Source records
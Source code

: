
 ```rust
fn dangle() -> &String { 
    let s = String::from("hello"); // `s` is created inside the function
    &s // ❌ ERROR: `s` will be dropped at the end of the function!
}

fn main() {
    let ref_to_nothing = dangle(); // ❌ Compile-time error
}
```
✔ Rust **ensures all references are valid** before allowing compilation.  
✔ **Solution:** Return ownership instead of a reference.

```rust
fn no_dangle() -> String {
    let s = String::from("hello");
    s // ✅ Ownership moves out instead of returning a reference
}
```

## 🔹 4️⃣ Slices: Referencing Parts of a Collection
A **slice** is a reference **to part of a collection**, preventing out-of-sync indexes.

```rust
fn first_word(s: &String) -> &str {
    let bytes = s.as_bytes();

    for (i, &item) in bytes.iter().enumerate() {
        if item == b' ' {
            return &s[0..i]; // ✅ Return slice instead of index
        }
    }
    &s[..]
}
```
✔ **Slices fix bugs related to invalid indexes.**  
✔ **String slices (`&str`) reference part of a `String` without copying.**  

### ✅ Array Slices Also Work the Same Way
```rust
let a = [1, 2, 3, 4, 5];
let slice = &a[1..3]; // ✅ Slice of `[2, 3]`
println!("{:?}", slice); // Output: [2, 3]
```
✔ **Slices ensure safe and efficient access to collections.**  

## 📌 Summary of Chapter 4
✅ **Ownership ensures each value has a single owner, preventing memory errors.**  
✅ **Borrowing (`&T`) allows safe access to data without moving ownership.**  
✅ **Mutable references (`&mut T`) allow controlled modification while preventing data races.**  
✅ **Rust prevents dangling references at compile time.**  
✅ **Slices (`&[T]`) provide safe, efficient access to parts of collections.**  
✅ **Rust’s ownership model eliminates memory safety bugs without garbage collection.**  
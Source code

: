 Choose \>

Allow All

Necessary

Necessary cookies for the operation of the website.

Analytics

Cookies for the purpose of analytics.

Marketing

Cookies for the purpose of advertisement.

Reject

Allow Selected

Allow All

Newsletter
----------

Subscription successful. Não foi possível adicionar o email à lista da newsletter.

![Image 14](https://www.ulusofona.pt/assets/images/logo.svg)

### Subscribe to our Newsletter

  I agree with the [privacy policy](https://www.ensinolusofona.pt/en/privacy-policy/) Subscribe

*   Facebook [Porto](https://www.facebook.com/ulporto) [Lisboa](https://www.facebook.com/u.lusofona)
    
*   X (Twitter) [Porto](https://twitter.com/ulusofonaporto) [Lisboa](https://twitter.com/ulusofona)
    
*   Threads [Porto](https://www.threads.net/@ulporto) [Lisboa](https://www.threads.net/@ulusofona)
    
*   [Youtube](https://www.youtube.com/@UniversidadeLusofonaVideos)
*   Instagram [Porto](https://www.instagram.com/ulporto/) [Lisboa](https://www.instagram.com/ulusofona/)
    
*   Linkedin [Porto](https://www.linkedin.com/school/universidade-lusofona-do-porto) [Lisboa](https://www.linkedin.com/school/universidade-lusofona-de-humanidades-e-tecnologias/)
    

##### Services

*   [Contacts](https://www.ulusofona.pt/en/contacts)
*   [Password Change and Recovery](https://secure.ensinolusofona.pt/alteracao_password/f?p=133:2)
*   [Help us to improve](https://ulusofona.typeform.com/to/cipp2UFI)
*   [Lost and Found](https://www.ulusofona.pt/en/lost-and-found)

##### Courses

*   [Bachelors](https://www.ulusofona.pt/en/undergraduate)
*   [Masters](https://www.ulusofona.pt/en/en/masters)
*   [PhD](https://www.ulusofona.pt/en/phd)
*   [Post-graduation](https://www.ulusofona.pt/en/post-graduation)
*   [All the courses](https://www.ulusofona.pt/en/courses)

Problem description:
Restate each entry word for word.

The answer:
Source code

:
 ```rust
fn dangle() -> &String { 
    let s = String::from("hello"); // `s` is created inside the function
    &s // ❌ ERROR: `s` will be dropped at the end of the function!
}

fn main() {
    let ref_to_nothing = dangle(); // ❌ Compile-time error
}
```
✔ Rust **ensures all references are valid** before allowing compilation.  
✔ **Solution:** Return ownership instead of a reference.

```rust
fn no_dangle() -> String {
    let s = String::from("hello");
    s // ✅ Ownership moves out instead of returning a reference
}
```

## 🔹 4️⃣ Slices: Referencing Parts of a Collection
A **slice** is a reference **to part of a collection**, preventing out-of-sync indexes.

```rust
fn first_word(s: &String) -> &str {
    let bytes = s.as_bytes();

    for (i, &item) in bytes.iter().enumerate() {
        if item == b' ' {
            return &s[0..i]; // ✅ Return slice instead of index
        }
    }
    &s[..]
}
```
✔ **Slices fix bugs related to invalid indexes.**  
✔ **String slices (`&str`) reference part of a `String` without copying.**  

### ✅ Array Slices Also Work the Same Way
```rust
let a = [1, 2, 3, 4, 5];
let slice = &a[1..3]; // ✅ Slice of `[2, 3]`
println!("{:?}", slice); // Output: [2, 3]
```
✔ **Slices ensure safe and efficient access to collections.**  

## 📌 Summary of Chapter 4
✅ **Ownership ensures each value has a single owner, preventing memory errors.**  
✅ **Borrowing (`&T`) allows safe access to data without moving ownership.**  
✅ **Mutable references (`&mut T`) allow controlled modification while preventing data races.**  
✅ **Rust prevents dangling references at compile time.**  
✅ **Slices (`&[T]`) provide safe, efficient access to parts of collections.**  
✅ **Rust’s ownership model eliminates memory safety bugs without garbage collection.**  
Source code

: Choose \>

Allow All

Necessary

Necessary cookies for the operation of the website.

Analytics

Cookies for the purpose of analytics.

Marketing

Cookies for the purpose of advertisement.

Reject

Allow Selected

Allow All

Newsletter
----------

Subscription successful. Não foi possível adicionar o email à lista da newsletter.

![Image 14](https://www.ulusofona.pt/assets/images/logo.svg)

### Subscribe to our Newsletter

  I agree with the [privacy policy](https://www.ensinolusofona.pt/en/privacy-policy/) Subscribe

*   Facebook [Porto](https://www.facebook.com/ulporto) [Lisboa](https://www.facebook.com/u.lusofona)
    
*   X (Twitter) [Porto](https://twitter.com/ulusofonaporto) [Lisboa](https://twitter.com/ulusofona)
    
*   Threads [Porto](https://www.threads.net/@ulporto) [Lisboa](https://www.threads.net/@ulusofona)
    
*   [Youtube](https://www.youtube.com/@UniversidadeLusofonaVideos)
*   Instagram [Porto](https://www.instagram.com/ulporto/) [Lisboa](https://www.instagram.com/ulusofona/)
    
*   Linkedin [Porto](https://www.linkedin.com/school/universidade-lusofona-do-porto) [Lisboa](https://www.linkedin.com/school/universidade-lusofona-de-humanidades-e-tecnologias/)
    

##### Services

*   [Contacts](https://www.ulusofona.pt/en/contacts)
*   [Password Change and Recovery](https://secure.ensinolusofona.pt/alteracao_password/f?p=133:2)
*   [Help us to improve](https://ulusofona.typeform.com/to/cipp2UFI)
*   [Lost and Found](https://www.ulusofona.pt/en/lost-and-found)

##### Courses

*   [Bachelors](https://www.ulusofona.pt/en/undergraduate)
*   [Masters](https://www.ulusofona.pt/en/en/masters)
*   [PhD](https://www.ulusofona.pt/en/phd)
*   [Post-graduation](https://www.ulusofona.pt/en/post-graduation)
*   [All the courses](https://www.ulusofona.pt/en/courses)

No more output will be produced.